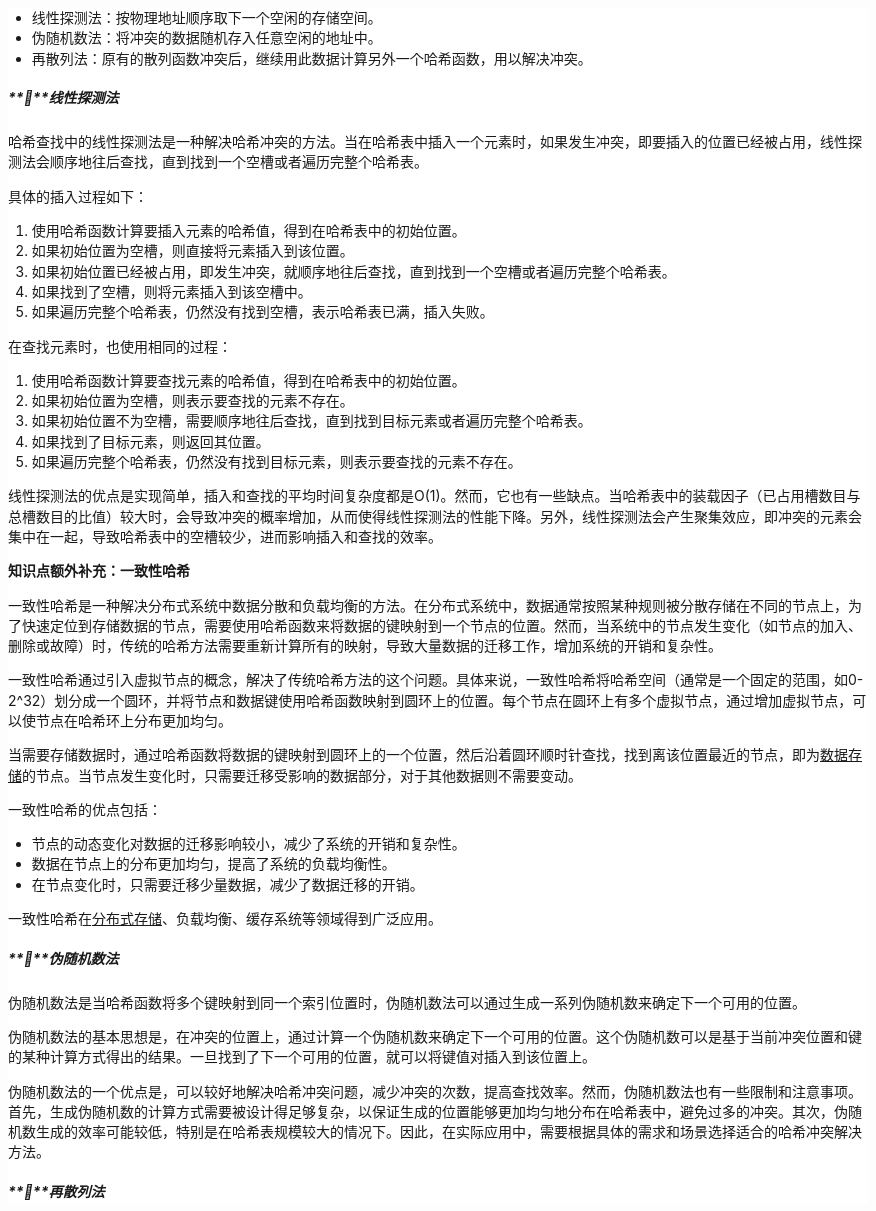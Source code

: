 - 线性探测法：按物理地址顺序取下一个空闲的存储空间。
- 伪随机数法：将冲突的数据随机存入任意空闲的地址中。
- 再散列法：原有的散列函数冲突后，继续用此数据计算另外一个哈希函数，用以解决冲突。

##### **🌈**线性探测法

哈希查找中的线性探测法是一种解决哈希冲突的方法。当在哈希表中插入一个元素时，如果发生冲突，即要插入的位置已经被占用，线性探测法会顺序地往后查找，直到找到一个空槽或者遍历完整个哈希表。

具体的插入过程如下：

1. 使用哈希函数计算要插入元素的哈希值，得到在哈希表中的初始位置。
2. 如果初始位置为空槽，则直接将元素插入到该位置。
3. 如果初始位置已经被占用，即发生冲突，就顺序地往后查找，直到找到一个空槽或者遍历完整个哈希表。
4. 如果找到了空槽，则将元素插入到该空槽中。
5. 如果遍历完整个哈希表，仍然没有找到空槽，表示哈希表已满，插入失败。

在查找元素时，也使用相同的过程：

1. 使用哈希函数计算要查找元素的哈希值，得到在哈希表中的初始位置。
2. 如果初始位置为空槽，则表示要查找的元素不存在。
3. 如果初始位置不为空槽，需要顺序地往后查找，直到找到目标元素或者遍历完整个哈希表。
4. 如果找到了目标元素，则返回其位置。
5. 如果遍历完整个哈希表，仍然没有找到目标元素，则表示要查找的元素不存在。

线性探测法的优点是实现简单，插入和查找的平均时间复杂度都是O(1)。然而，它也有一些缺点。当哈希表中的装载因子（已占用槽数目与总槽数目的比值）较大时，会导致冲突的概率增加，从而使得线性探测法的性能下降。另外，线性探测法会产生聚集效应，即冲突的元素会集中在一起，导致哈希表中的空槽较少，进而影响插入和查找的效率。

**知识点额外补充：一致性哈希**

一致性哈希是一种解决分布式系统中数据分散和负载均衡的方法。在分布式系统中，数据通常按照某种规则被分散存储在不同的节点上，为了快速定位到存储数据的节点，需要使用哈希函数来将数据的键映射到一个节点的位置。然而，当系统中的节点发生变化（如节点的加入、删除或故障）时，传统的哈希方法需要重新计算所有的映射，导致大量数据的迁移工作，增加系统的开销和复杂性。

一致性哈希通过引入虚拟节点的概念，解决了传统哈希方法的这个问题。具体来说，一致性哈希将哈希空间（通常是一个固定的范围，如0-2^32）划分成一个圆环，并将节点和数据键使用哈希函数映射到圆环上的位置。每个节点在圆环上有多个虚拟节点，通过增加虚拟节点，可以使节点在哈希环上分布更加均匀。

当需要存储数据时，通过哈希函数将数据的键映射到圆环上的一个位置，然后沿着圆环顺时针查找，找到离该位置最近的节点，即为[数据存储](https://cloud.tencent.com/product/cdcs?from_column=20065&from=20065)的节点。当节点发生变化时，只需要迁移受影响的数据部分，对于其他数据则不需要变动。

一致性哈希的优点包括：

- 节点的动态变化对数据的迁移影响较小，减少了系统的开销和复杂性。
- 数据在节点上的分布更加均匀，提高了系统的负载均衡性。
- 在节点变化时，只需要迁移少量数据，减少了数据迁移的开销。

一致性哈希在[分布式存储](https://cloud.tencent.com/product/cos?from_column=20065&from=20065)、负载均衡、缓存系统等领域得到广泛应用。

##### **🌈**伪随机数法

伪随机数法是当哈希函数将多个键映射到同一个索引位置时，伪随机数法可以通过生成一系列伪随机数来确定下一个可用的位置。

伪随机数法的基本思想是，在冲突的位置上，通过计算一个伪随机数来确定下一个可用的位置。这个伪随机数可以是基于当前冲突位置和键的某种计算方式得出的结果。一旦找到了下一个可用的位置，就可以将键值对插入到该位置上。

伪随机数法的一个优点是，可以较好地解决哈希冲突问题，减少冲突的次数，提高查找效率。然而，伪随机数法也有一些限制和注意事项。首先，生成伪随机数的计算方式需要被设计得足够复杂，以保证生成的位置能够更加均匀地分布在哈希表中，避免过多的冲突。其次，伪随机数生成的效率可能较低，特别是在哈希表规模较大的情况下。因此，在实际应用中，需要根据具体的需求和场景选择适合的哈希冲突解决方法。

##### **🌈**再散列法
____
What this task involves: From the line that contains "- 在节点变化时，只需要迁移少量数据，减少了数据迁移的开销。" down to the final line of the entries, print every line exactly as it is, and only those lines.

Response:
- 在节点变化时，只需要迁移少量数据，减少了数据迁移的开销。

一致性哈希在[分布式存储](https://cloud.tencent.com/product/cos?from_column=20065&from=20065)、负载均衡、缓存系统等领域得到广泛应用。

##### **🌈**伪随机数法

伪随机数法是当哈希函数将多个键映射到同一个索引位置时，伪随机数法可以通过生成一系列伪随机数来确定下一个可用的位置。

伪随机数法的基本思想是，在冲突的位置上，通过计算一个伪随机数来确定下一个可用的位置。这个伪随机数可以是基于当前冲突位置和键的某种计算方式得出的结果。一旦找到了下一个可用的位置，就可以将键值对插入到该位置上。

伪随机数法的一个优点是，可以较好地解决哈希冲突问题，减少冲突的次数，提高查找效率。然而，伪随机数法也有一些限制和注意事项。首先，生成伪随机数的计算方式需要被设计得足够复杂，以保证生成的位置能够更加均匀地分布在哈希表中，避免过多的冲突。其次，伪随机数生成的效率可能较低，特别是在哈希表规模较大的情况下。因此，在实际应用中，需要根据具体的需求和场景选择适合的哈希冲突解决方法。

##### **🌈**再散列法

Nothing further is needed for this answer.